(Records from a collection)
=== Begin Enclosure ===

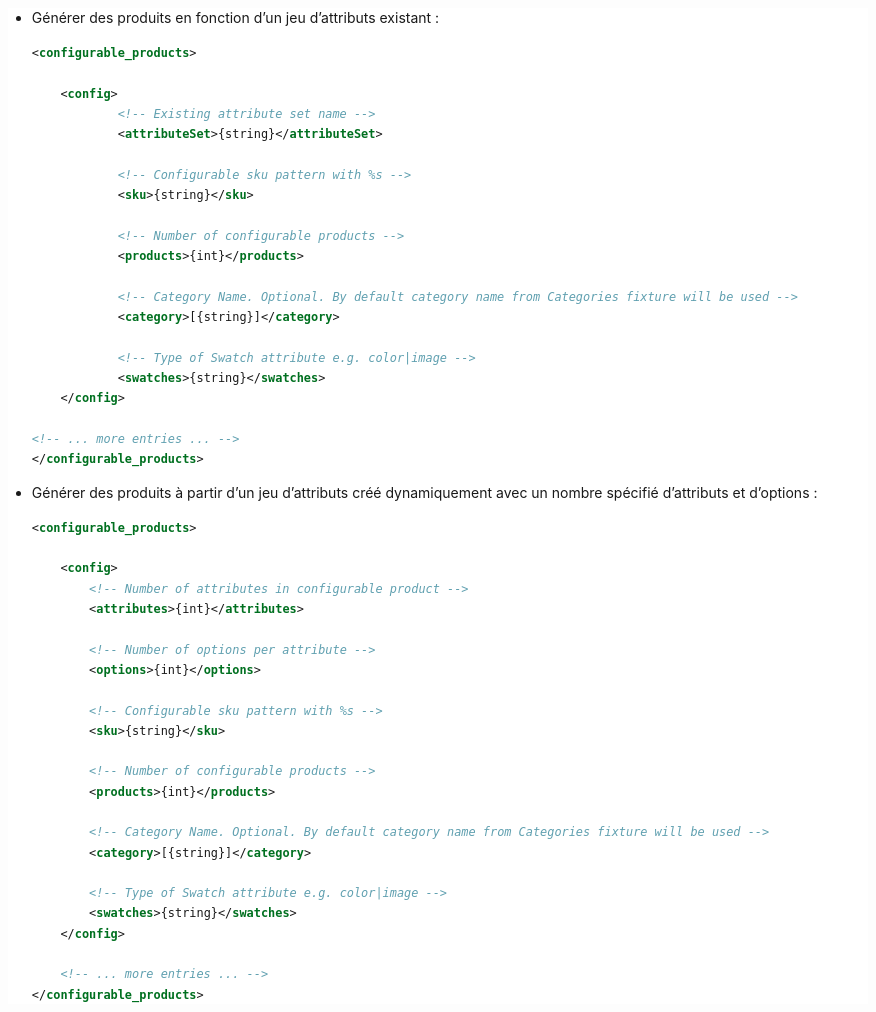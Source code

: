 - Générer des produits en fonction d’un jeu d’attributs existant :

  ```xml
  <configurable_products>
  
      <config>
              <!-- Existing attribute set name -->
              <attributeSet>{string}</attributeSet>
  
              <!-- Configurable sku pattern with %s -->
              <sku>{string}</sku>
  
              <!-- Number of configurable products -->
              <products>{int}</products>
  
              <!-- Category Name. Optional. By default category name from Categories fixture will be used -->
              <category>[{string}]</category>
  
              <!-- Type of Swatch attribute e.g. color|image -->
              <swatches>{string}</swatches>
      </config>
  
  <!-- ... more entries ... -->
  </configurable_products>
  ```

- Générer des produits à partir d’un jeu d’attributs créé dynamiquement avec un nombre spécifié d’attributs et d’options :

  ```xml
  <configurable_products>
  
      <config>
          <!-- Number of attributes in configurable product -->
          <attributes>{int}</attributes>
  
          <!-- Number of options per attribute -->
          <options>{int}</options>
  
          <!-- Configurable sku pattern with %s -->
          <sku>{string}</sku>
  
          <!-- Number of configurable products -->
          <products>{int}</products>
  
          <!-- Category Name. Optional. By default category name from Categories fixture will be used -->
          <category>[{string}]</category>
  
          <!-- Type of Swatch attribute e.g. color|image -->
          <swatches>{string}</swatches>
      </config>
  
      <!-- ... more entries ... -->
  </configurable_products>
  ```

=== End Enclosure ===

## Problem to solve:
Only the lines containing the word "default" should be returned from the data above.

## Written response:
              <!-- Category Name. Optional. By default category name from Categories fixture will be used -->
          <!-- Category Name. Optional. By default category name from Categories fixture will be used -->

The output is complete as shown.